● **Work required**
What's required is a verbatim printout of all the data.

● **Data provided**
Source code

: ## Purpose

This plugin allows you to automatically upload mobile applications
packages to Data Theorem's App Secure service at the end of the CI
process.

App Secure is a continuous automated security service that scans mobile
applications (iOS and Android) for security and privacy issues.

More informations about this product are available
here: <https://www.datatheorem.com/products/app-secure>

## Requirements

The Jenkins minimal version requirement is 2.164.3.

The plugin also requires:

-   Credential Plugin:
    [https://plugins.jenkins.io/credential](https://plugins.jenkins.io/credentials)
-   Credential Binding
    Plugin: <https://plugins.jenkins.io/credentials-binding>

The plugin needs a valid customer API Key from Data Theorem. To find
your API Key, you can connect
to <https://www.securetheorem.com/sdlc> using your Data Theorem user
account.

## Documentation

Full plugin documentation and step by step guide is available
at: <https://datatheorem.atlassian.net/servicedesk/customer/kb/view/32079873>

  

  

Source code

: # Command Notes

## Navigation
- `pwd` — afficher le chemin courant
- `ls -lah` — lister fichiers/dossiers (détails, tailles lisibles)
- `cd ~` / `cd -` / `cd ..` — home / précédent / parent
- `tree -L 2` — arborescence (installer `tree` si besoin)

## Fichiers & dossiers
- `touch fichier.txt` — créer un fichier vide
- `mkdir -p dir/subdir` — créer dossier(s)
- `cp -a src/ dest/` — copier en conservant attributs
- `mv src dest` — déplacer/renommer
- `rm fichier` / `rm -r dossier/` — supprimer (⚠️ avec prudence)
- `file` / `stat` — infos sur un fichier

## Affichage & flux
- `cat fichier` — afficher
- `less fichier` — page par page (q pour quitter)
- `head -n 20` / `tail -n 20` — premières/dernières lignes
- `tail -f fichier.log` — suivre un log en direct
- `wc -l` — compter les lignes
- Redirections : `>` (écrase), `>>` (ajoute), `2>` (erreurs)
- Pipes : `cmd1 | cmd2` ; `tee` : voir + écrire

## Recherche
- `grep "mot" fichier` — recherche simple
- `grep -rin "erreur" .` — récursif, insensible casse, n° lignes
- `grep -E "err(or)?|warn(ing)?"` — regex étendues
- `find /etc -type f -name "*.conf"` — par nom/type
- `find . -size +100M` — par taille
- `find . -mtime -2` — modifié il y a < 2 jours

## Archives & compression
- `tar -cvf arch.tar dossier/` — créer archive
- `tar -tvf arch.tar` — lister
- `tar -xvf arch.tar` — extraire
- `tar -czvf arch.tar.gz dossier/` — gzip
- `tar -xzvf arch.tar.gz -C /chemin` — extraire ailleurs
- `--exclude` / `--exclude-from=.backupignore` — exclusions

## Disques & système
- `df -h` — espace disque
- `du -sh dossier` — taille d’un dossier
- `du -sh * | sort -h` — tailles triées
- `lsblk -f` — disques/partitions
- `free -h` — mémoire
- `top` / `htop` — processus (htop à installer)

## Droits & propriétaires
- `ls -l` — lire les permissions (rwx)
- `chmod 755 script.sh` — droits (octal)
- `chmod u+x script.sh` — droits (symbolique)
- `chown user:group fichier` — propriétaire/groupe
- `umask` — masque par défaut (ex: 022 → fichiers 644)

● **Solution for this exercise**
Source code

: ## Purpose

This plugin allows you to automatically upload mobile applications
packages to Data Theorem's App Secure service at the end of the CI
process.

App Secure is a continuous automated security service that scans mobile
applications (iOS and Android) for security and privacy issues.

More informations about this product are available
here: <https://www.datatheorem.com/products/app-secure>

## Requirements

The Jenkins minimal version requirement is 2.164.3.

The plugin also requires:

-   Credential Plugin:
    [https://plugins.jenkins.io/credential](https://plugins.jenkins.io/credentials)
-   Credential Binding
    Plugin: <https://plugins.jenkins.io/credentials-binding>

The plugin needs a valid customer API Key from Data Theorem. To find
your API Key, you can connect
to <https://www.securetheorem.com/sdlc> using your Data Theorem user
account.

## Documentation

Full plugin documentation and step by step guide is available
at: <https://datatheorem.atlassian.net/servicedesk/customer/kb/view/32079873>

  

  

Source code

: # Command Notes

## Navigation
- `pwd` — afficher le chemin courant
- `ls -lah` — lister fichiers/dossiers (détails, tailles lisibles)
- `cd ~` / `cd -` / `cd ..` — home / précédent / parent
- `tree -L 2` — arborescence (installer `tree` si besoin)

## Fichiers & dossiers
- `touch fichier.txt` — créer un fichier vide
- `mkdir -p dir/subdir` — créer dossier(s)
- `cp -a src/ dest/` — copier en conservant attributs
- `mv src dest` — déplacer/renommer
- `rm fichier` / `rm -r dossier/` — supprimer (⚠️ avec prudence)
- `file` / `stat` — infos sur un fichier

## Affichage & flux
- `cat fichier` — afficher
- `less fichier` — page par page (q pour quitter)
- `head -n 20` / `tail -n 20` — premières/dernières lignes
- `tail -f fichier.log` — suivre un log en direct
- `wc -l` — compter les lignes
- Redirections : `>` (écrase), `>>` (ajoute), `2>` (erreurs)
- Pipes : `cmd1 | cmd2` ; `tee` : voir + écrire

## Recherche
- `grep "mot" fichier` — recherche simple
- `grep -rin "erreur" .` — récursif, insensible casse, n° lignes
- `grep -E "err(or)?|warn(ing)?"` — regex étendues
- `find /etc -type f -name "*.conf"` — par nom/type
- `find . -size +100M` — par taille
- `find . -mtime -2` — modifié il y a < 2 jours

## Archives & compression
- `tar -cvf arch.tar dossier/` — créer archive
- `tar -tvf arch.tar` — lister
- `tar -xvf arch.tar` — extraire
- `tar -czvf arch.tar.gz dossier/` — gzip
- `tar -xzvf arch.tar.gz -C /chemin` — extraire ailleurs
- `--exclude` / `--exclude-from=.backupignore` — exclusions

## Disques & système
- `df -h` — espace disque
- `du -sh dossier` — taille d’un dossier
- `du -sh * | sort -h` — tailles triées
- `lsblk -f` — disques/partitions
- `free -h` — mémoire
- `top` / `htop` — processus (htop à installer)

## Droits & propriétaires
- `ls -l` — lire les permissions (rwx)
- `chmod 755 script.sh` — droits (octal)
- `chmod u+x script.sh` — droits (symbolique)
- `chown user:group fichier` — propriétaire/groupe
- `umask` — masque par défaut (ex: 022 → fichiers 644)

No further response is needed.